**WHAT YOU NEED TO DO**
Repeat the entries below exactly. Begin with the first line and end with the line that contains "2291803 & 171 \\".

[Opening INPUT MATERIAL section]

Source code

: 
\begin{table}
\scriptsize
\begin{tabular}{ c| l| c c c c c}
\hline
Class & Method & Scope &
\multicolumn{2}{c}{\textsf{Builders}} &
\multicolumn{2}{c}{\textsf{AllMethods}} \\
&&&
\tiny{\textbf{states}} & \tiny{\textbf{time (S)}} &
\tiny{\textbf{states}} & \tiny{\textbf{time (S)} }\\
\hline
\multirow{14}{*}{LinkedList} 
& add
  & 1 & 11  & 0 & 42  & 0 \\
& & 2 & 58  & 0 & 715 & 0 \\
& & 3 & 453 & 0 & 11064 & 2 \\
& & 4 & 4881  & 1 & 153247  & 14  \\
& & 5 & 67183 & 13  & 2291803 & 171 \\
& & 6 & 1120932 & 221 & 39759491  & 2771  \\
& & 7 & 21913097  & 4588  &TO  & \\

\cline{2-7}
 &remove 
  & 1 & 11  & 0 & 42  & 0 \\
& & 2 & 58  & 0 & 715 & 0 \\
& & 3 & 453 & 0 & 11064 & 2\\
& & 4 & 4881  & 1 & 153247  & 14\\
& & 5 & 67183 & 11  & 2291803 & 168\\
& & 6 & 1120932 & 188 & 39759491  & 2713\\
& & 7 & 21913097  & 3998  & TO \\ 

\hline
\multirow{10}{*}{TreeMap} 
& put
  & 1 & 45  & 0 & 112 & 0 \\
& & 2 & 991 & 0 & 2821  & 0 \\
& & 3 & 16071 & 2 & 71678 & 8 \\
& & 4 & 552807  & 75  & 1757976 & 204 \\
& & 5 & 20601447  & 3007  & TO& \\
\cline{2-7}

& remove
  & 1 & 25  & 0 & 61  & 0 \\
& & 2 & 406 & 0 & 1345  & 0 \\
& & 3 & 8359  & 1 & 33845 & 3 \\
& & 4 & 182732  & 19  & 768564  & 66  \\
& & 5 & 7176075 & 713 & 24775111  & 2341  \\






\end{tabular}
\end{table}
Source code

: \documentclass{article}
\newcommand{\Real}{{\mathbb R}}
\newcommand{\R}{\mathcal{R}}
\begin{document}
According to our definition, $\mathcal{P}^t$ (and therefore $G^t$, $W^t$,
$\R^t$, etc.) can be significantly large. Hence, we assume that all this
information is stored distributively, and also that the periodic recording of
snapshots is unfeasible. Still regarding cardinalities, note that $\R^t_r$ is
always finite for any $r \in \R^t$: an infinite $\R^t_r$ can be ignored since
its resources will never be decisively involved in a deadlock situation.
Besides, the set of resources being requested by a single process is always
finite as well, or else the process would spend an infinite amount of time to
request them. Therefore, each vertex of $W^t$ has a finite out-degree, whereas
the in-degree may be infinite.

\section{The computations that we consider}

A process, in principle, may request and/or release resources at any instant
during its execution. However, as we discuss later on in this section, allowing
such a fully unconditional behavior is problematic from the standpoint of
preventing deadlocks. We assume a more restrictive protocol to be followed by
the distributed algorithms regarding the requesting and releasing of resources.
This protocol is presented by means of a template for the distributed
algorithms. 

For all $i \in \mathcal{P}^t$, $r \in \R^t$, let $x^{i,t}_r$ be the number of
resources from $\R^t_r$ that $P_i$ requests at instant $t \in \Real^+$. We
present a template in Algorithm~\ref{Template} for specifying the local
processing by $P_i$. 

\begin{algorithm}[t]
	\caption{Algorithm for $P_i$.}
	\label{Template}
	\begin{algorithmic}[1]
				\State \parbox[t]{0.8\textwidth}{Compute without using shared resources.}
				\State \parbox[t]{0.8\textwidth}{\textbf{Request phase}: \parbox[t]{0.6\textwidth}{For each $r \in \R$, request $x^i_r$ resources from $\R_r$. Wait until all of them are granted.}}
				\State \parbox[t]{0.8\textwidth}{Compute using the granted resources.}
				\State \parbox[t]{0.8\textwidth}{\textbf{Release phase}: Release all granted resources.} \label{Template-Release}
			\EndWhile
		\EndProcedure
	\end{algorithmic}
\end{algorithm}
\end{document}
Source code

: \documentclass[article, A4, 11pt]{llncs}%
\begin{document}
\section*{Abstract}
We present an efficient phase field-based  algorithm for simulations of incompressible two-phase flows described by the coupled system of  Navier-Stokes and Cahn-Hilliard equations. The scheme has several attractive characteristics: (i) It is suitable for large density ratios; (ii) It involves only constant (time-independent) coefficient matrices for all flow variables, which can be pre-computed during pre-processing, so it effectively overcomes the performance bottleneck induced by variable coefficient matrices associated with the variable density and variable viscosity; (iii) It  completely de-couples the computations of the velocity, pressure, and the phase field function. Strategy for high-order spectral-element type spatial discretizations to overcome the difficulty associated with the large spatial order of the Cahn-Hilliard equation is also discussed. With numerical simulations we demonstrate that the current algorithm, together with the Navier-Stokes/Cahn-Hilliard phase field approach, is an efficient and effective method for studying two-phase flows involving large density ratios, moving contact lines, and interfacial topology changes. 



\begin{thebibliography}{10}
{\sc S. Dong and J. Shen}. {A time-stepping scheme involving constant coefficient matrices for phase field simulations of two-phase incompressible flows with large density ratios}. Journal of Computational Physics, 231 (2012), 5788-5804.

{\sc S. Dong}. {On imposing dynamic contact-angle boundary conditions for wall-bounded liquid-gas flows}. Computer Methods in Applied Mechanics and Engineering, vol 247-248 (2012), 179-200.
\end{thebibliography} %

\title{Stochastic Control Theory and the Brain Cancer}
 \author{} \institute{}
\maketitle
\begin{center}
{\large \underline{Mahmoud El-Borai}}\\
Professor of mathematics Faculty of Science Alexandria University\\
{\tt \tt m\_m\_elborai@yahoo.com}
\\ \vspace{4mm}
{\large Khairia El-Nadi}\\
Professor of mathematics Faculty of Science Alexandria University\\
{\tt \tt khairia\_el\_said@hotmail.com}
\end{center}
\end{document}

[Closing INPUT MATERIAL section]

**WRITTEN REPLY**
Source code

: 
\begin{table}
\scriptsize
\begin{tabular}{ c| l| c c c c c}
\hline
Class & Method & Scope &
\multicolumn{2}{c}{\textsf{Builders}} &
\multicolumn{2}{c}{\textsf{AllMethods}} \\
&&&
\tiny{\textbf{states}} & \tiny{\textbf{time (S)}} &
\tiny{\textbf{states}} & \tiny{\textbf{time (S)} }\\
\hline
\multirow{14}{*}{LinkedList} 
& add
  & 1 & 11  & 0 & 42  & 0 \\
& & 2 & 58  & 0 & 715 & 0 \\
& & 3 & 453 & 0 & 11064 & 2 \\
& & 4 & 4881  & 1 & 153247  & 14  \\
& & 5 & 67183 & 13  & 2291803 & 171 \\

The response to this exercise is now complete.